As someone with asthma who is at this moment recovering from serious bronchitis in Tijuana, that scares the crap out of me. Pun intended.
Needs more Quantic…
Also, as noted in the YouTube comments, R2D2 crossing the street on the upper left at 0:48…
Now I know you’re thinking, TIME TRAVEL!
But remember Artoo was built a long time ago in a galaxy far far away, and clearly just had a good preventative maintenance schedule helped by some time dilation on the intergalactic trip. The important thing is we now know where Lucas really lifted Star Wars.
We’ll see…
Arguably, a sign of original thought would be a car complaining that it “never gets to drive anywhere fun”.
Not really.
First of all, there’s some selection bias here. People look elegant and refined here because these very old films and photographs are, for the most part, taken in places where scruffier-looking people were emphatically not welcome.

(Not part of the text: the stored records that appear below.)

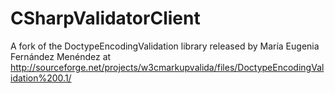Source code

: CSharpValidatorClient
=====================

A fork of the DoctypeEncodingValidation library released by María Eugenia Fernández Menéndez at http://sourceforge.net/projects/w3cmarkupvalida/files/DoctypeEncodingValidation%200.1/
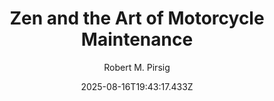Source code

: ---
title: "Zen and the Art of Motorcycle Maintenance"
date: "2025-08-16T19:43:17.433Z"
author: "Robert M. Pirsig"
read_year: "NO"
recommendation: '3'
url: /bookshelf/zen-and-the-art-of-motorcycle-maintenance
---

There’s also the fact that, to modern eyes, anything resembling a cravat or a petticoat or a bustle or suspenders (etc.) registers as “dressy” or refined. What we’d automatically take as casual or slovenly (yoga pants, tank tops, t-shirts) just didn’t exist, so there’s nothing for our eyes to fix on as a counter-example.
Most of all, the low resolution does wonders for how well dressed those people look. Even this far into mass-produced clothing, clothes were incredibly expensive—compared to how cheap the cheapest clothes are now, I mean. They got worn far more often, cleaned far less often, and in many cases were patched and mended until they were nothing but patches. By modern standards, if you could see it up close, the median article of clothing depicted here would be ragged, patched, and dirty. (You probably wouldn’t have had much that was nice to say about how the people you met on this street smelled, either.)
Bottom line: except for the part where the camera is seeking out people who are well-dressed by the standards of the day, there’s almost nothing here that would look much like “finery” if you’d been there.
True, some parts of the city were places one’s would risk not only one’s wallet, but one’s life (most of them are hipster areas now)
That’s why any basic thug from the golden age of film noir seems dressed up compared to, let’s say somebody as important as Mark Zuckerberg is nowadays.
Tangentially related.
Heinlein’s The Roads Must Roll Below- X-1 Radio Drama- Listen below.
A world where the roads roll, and people just step on to faster and faster and then slower and slower belts to get anywhere. Wind resistance, congestion and common safety be damned!- Because the Roads Must Roll
From X Minus One, (X-1), Episode 1, January 4, 1956.
Story by Robert A. Heinlein (adapted by Ernest Kinoy) found on Youtube.
Yes. Breathing the dried feces was probably more dangerous than walking through the wet stuff.